» About this task:
Below this line is a set of entries; quote exactly the lines from the line that contains "- ✅ Implements" to the line that contains "#### 📸 Screenshot", both lines included.
--- START ---
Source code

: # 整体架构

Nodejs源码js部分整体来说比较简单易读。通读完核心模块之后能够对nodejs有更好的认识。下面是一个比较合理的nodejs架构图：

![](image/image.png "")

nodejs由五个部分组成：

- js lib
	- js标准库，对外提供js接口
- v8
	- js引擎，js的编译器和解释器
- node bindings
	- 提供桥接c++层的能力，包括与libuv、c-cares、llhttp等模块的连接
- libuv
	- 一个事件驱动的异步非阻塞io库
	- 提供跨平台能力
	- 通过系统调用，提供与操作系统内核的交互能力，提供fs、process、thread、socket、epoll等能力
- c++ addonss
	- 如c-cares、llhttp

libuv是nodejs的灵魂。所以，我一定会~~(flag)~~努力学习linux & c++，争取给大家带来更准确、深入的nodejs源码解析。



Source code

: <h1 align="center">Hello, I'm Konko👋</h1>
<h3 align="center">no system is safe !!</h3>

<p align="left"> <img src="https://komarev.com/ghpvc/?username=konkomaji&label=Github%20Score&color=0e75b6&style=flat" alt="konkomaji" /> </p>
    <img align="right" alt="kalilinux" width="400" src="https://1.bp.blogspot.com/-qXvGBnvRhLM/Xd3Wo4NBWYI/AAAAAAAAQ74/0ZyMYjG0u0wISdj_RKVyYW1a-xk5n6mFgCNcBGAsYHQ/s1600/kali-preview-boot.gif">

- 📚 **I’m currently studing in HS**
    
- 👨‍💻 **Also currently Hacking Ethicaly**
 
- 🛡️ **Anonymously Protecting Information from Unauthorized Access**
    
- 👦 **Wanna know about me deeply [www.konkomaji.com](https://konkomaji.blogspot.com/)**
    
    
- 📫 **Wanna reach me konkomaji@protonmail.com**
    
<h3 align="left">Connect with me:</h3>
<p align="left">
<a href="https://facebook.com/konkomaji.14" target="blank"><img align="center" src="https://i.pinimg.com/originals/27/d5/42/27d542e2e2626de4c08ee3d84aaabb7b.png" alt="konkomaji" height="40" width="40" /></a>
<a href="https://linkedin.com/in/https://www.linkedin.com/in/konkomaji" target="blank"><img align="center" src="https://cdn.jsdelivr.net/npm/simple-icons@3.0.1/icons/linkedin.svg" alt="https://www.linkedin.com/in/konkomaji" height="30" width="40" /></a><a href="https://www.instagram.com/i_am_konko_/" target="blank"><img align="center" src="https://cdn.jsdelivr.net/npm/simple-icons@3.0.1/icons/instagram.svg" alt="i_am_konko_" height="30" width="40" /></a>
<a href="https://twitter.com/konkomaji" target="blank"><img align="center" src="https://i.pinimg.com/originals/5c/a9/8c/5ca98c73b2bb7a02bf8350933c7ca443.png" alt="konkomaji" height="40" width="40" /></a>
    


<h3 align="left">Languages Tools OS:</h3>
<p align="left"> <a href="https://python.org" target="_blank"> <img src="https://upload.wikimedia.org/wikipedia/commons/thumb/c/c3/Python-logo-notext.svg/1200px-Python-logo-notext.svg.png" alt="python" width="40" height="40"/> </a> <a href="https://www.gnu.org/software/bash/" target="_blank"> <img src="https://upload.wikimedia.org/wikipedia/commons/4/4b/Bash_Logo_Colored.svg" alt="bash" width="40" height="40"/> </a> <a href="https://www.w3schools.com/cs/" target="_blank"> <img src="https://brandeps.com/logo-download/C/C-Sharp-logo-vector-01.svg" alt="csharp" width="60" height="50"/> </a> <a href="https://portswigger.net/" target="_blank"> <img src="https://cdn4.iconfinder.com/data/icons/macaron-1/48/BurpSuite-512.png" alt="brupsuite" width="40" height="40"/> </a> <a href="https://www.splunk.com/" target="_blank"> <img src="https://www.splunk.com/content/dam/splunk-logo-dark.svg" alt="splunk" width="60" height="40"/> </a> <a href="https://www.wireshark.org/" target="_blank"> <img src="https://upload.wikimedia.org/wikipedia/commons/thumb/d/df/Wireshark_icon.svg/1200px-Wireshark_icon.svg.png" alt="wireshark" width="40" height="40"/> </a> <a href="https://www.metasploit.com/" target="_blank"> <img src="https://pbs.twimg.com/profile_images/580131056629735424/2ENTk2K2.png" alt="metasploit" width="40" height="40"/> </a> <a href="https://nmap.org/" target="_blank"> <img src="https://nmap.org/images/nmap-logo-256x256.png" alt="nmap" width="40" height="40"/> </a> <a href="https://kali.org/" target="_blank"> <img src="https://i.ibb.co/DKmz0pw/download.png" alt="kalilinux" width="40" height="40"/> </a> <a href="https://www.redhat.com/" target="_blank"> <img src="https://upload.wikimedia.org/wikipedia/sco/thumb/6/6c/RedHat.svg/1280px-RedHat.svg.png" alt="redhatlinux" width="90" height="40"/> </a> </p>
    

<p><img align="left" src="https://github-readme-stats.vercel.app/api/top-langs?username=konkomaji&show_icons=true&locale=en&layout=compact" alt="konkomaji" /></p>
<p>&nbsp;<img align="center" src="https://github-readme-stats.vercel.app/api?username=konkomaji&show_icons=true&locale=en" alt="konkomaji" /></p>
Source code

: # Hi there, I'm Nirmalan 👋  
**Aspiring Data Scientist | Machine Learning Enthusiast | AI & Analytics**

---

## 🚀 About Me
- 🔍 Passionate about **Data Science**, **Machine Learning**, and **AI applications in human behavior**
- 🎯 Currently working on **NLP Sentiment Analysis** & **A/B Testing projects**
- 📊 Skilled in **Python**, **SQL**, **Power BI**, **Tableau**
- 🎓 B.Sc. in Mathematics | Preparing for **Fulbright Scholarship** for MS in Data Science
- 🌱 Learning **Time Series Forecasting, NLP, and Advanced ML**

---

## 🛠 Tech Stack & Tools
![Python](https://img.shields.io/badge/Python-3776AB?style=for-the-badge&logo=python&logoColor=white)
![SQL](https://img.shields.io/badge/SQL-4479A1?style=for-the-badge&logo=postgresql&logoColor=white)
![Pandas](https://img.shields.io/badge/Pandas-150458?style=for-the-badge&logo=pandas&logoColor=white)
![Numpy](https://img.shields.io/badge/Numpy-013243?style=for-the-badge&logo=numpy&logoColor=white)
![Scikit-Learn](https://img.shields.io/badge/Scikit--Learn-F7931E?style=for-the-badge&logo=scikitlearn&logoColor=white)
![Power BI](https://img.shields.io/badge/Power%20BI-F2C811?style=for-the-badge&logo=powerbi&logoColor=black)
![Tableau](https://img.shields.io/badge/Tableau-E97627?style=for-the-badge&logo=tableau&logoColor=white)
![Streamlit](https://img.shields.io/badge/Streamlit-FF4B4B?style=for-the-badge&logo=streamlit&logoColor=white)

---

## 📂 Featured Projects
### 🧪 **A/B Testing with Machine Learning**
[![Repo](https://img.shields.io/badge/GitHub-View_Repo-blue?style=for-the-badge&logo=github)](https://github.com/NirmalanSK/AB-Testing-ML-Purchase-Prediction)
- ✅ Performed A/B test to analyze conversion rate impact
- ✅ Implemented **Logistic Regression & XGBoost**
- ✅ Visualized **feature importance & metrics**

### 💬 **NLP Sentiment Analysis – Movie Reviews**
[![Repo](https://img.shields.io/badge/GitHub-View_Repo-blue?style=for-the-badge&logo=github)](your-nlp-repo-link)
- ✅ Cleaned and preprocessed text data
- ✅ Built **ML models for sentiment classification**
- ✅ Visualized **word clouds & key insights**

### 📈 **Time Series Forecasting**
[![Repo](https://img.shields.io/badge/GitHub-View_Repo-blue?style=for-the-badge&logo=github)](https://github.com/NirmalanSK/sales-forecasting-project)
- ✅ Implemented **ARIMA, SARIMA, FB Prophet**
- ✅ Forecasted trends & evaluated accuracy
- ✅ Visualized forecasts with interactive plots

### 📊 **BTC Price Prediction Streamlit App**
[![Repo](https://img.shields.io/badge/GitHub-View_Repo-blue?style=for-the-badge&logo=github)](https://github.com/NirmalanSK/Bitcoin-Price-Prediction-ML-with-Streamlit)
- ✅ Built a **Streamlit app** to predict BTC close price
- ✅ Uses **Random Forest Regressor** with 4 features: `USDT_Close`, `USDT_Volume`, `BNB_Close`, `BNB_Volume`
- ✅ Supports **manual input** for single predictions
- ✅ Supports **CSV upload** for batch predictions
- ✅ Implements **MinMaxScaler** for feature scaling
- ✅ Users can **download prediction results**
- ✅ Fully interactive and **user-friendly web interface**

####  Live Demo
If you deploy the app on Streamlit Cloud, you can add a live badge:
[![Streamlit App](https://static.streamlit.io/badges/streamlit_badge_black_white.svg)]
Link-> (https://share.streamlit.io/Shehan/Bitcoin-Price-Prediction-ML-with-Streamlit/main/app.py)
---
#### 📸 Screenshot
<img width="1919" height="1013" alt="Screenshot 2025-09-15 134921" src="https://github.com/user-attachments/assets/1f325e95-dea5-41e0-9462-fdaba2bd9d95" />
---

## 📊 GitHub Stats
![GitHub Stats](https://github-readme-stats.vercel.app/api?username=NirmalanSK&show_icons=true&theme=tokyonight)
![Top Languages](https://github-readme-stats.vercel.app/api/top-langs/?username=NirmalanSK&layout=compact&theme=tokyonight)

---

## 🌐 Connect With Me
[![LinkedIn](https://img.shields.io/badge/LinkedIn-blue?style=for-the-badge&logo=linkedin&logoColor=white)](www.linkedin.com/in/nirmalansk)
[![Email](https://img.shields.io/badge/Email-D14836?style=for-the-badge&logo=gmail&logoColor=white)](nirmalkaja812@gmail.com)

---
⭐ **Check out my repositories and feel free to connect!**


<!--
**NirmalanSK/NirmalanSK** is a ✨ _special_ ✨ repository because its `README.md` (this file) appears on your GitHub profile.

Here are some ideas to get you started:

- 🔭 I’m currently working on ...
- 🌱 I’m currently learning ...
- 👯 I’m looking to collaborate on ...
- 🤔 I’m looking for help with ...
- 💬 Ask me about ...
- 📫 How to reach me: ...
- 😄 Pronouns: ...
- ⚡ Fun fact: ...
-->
--- END ---
» Reply:
- ✅ Implements **MinMaxScaler** for feature scaling
- ✅ Users can **download prediction results**
- ✅ Fully interactive and **user-friendly web interface**

####  Live Demo
If you deploy the app on Streamlit Cloud, you can add a live badge:
[![Streamlit App](https://static.streamlit.io/badges/streamlit_badge_black_white.svg)]
Link-> (https://share.streamlit.io/Shehan/Bitcoin-Price-Prediction-ML-with-Streamlit/main/app.py)
---
#### 📸 Screenshot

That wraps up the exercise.